The DOJ today filed an antitrust lawsuit against United, blocking a proposed deal between the Chicago-based carrier and Delta Air Lines to swap slots at Newark and nearby John F. Kennedy International Airport.
Under the agreement, Delta would have sold 24 of its slots at Newark to United in exchange for slots at JFK, which United is abandoning in favor of more flights out of Newark. A slot consists of one takeoff and one landing.
The feds even used the "M" word — monopoly — making it clear that by giving United more slots at Newark-Liberty it would have created even further disparity among the airlines who fly out of the airport and leave consumers vulnerable to pay the going rate without any competing alternative to United.
“A slot is essentially a license to compete at Newark.
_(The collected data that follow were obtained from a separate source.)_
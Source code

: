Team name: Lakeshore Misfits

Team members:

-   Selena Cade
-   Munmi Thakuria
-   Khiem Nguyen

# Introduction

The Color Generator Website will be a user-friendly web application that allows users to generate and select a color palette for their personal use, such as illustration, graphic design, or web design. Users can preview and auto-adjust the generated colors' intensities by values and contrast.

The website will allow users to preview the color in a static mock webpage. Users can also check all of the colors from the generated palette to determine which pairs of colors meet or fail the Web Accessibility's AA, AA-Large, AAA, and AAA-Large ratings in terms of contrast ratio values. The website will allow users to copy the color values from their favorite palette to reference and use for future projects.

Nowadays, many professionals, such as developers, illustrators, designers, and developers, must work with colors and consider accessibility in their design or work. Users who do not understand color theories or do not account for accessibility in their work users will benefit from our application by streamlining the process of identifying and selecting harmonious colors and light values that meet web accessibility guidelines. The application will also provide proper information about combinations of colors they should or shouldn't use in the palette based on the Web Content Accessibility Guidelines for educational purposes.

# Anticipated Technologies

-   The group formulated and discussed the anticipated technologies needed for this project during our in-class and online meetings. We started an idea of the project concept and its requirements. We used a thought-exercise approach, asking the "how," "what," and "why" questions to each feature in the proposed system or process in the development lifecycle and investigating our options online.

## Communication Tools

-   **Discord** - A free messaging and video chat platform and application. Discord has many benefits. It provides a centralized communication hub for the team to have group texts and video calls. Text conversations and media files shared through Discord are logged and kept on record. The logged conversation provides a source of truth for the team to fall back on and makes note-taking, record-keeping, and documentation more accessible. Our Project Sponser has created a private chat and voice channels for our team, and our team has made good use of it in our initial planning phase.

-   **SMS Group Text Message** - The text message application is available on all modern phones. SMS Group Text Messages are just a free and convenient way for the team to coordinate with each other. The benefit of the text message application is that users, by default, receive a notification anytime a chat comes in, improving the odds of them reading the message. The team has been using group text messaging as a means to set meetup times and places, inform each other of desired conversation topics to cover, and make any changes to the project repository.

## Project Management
United already holds most of them, and as a result, competition at Newark is in critically short supply,” Assistant Attorney General Bill Baer said in a statement. “United is already extracting a ‘Newark premium.’ Airfares at Newark are among the highest in the country while United’s service at Newark ranks among the worst. Allowing United to acquire even more slots at Newark would fortify United’s monopoly position, and weaken rivals’ ability to challenge that dominance, leaving consumers to pay the price.”
United not only controls the 73 percent of available slots, but no other airline has more than 70 slots at Newark. In fact, the DOJ said in its suit, United Airlines sometimes fails to use more slots (up to 82 per day) than some airlines even have.
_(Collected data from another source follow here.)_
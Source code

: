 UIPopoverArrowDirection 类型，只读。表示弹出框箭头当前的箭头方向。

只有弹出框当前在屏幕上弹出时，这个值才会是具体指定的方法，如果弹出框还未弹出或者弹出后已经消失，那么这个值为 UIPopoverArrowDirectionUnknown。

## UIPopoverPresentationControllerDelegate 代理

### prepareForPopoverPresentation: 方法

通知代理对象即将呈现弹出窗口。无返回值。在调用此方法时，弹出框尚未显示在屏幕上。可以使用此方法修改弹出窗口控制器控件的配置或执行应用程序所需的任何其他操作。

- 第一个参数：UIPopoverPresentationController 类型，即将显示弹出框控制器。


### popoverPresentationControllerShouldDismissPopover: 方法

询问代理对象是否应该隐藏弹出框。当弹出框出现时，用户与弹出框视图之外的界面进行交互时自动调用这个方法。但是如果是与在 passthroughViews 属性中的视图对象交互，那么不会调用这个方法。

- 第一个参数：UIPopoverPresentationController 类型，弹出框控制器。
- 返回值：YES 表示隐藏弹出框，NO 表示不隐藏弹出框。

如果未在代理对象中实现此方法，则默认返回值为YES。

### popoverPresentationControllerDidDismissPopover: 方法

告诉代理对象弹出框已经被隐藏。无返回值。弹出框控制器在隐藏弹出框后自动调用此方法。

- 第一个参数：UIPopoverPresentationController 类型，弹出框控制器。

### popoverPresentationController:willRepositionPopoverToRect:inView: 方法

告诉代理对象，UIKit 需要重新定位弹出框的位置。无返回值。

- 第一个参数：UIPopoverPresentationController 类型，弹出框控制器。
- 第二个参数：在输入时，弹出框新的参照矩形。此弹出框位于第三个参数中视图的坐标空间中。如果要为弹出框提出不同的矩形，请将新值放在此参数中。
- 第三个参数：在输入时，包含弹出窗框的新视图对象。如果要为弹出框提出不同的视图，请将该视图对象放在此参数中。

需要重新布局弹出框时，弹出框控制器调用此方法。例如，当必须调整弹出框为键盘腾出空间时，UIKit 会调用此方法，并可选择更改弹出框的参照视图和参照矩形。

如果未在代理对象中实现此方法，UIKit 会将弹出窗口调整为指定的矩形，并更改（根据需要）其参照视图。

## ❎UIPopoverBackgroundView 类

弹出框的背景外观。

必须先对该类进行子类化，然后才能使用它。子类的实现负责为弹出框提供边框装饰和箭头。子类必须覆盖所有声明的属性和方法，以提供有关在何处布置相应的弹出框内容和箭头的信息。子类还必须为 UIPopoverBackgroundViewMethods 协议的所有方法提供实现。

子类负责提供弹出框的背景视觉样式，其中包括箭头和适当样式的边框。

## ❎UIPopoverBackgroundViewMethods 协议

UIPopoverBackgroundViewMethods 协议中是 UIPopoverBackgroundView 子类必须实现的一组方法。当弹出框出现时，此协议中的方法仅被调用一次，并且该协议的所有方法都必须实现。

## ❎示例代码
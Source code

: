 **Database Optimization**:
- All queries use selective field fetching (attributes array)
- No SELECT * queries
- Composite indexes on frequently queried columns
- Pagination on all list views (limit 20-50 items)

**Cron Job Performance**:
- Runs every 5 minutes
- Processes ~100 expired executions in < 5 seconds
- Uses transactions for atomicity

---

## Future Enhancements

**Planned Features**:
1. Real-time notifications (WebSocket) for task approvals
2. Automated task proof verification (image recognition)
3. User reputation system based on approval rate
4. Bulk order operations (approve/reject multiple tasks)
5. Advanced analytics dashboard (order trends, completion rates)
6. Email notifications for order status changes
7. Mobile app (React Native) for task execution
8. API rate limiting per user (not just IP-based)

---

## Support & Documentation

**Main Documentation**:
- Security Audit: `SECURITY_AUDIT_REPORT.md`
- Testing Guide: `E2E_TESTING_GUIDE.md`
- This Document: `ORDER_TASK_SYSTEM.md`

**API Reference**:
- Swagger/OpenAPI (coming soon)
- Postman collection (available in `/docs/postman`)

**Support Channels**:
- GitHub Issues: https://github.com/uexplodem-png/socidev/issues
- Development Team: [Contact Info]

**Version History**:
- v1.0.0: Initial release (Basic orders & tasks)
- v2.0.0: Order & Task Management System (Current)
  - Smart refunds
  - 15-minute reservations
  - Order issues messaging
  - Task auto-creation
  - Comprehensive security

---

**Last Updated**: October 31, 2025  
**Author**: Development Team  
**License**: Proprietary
And not only does the lawsuit seek to prevent United from acquiring the slots from Delta, it demands that United notify the DOJ of any attempts to gain additional slots at Newark for the next five years.
In a statement provided to USA Today, United said there were more than enough slots to go around among Newark, JFK and LaGuardia.
"With three major airports, the New York/Newark area is the most competitive air transportation market in the country," said Rahsaan Johnson, a United spokesperson. "We firmly believe this transaction benefits our customers and the region by enabling us to enhance service at our Newark hub and manage congestion at the airport. We will vigorously defend our ability to operate effectively, efficiently and competitively at Newark."